Рафаэль Арамян - Неоседланные лошади [Сборник рассказов]
— Странно, когда я слушаю ваши песни, кажется, что сижу возле маленького ручейка, а кругом тишина, удивительная тишина.
Потом замолчали, молчали долго и не играли больше. Руки девушки призадумались над клавишами.
Комитас попытался вспомнить эти руки, но они вспорхнули, словно испуганные голуби, и исчезли вдали.
— Я вас люблю.
Комитас услышал свой голос сквозь вереницу пройденных лет. Это обычное, тысячу раз сказанное слово в то время стало песней, маленькой, ласковой песней.

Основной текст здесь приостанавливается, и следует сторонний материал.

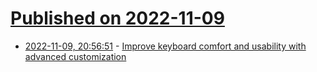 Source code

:# [Published on 2022-11-09](index.md)

* [2022-11-09, 20:56:51](https://lobste.rs/s/ekzezf/improve_keyboard_comfort_usability_with) - [Improve keyboard comfort and usability with advanced customization](https://github.com/jtroo/kanata)
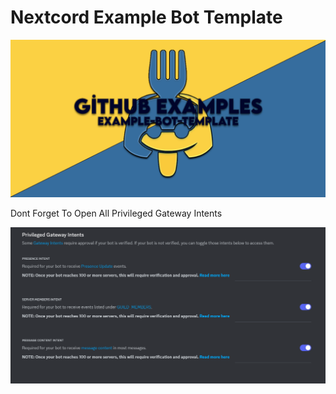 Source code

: # Nextcord Example Bot Template

![My Image](docs/NextcordExampleBot_Preview.png "image")


Dont Forget To  Open All Privileged Gateway Intents

![My Image](docs/intents_image.png "image")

И сейчас, когда он искал найденную и вновь потерянную песню, старая посетила его, завертелась в голове.
Чинара, ты не гнись,С нашего порога не уходи.
Сквозь припев Комитас увидел девушку, вспомнил ее удивленный взгляд, услышал слова, что испуганными голубями притаились теперь у него в душе.
— Маэстро, неужели вы…
— Да, я вас люблю.
— Любите?..
«И почему люди удивляются?..» — теперь, годы спустя, удивился он сам и тотчас же, будто кому-то, ответил вслух:
— Да, люблю.
Девушка из воспоминаний горько улыбнулась. Годы назад он эту улыбку вложил в песню, но люди не увидели, не узнали девушку, что вместе с ним играла в четыре руки, внимала грому и тишине его песен.
— Почему вы опоздали?.. Неужели вы не знали, что?.. Почему же вы опоздали? — сказала тоже девушка.
«Почему опоздал?» — спросил себя Комитас сейчас. И он вспомнил, что в те самые дни написал он две маленькие песенки про чинару и про любимую, уходящую в горы.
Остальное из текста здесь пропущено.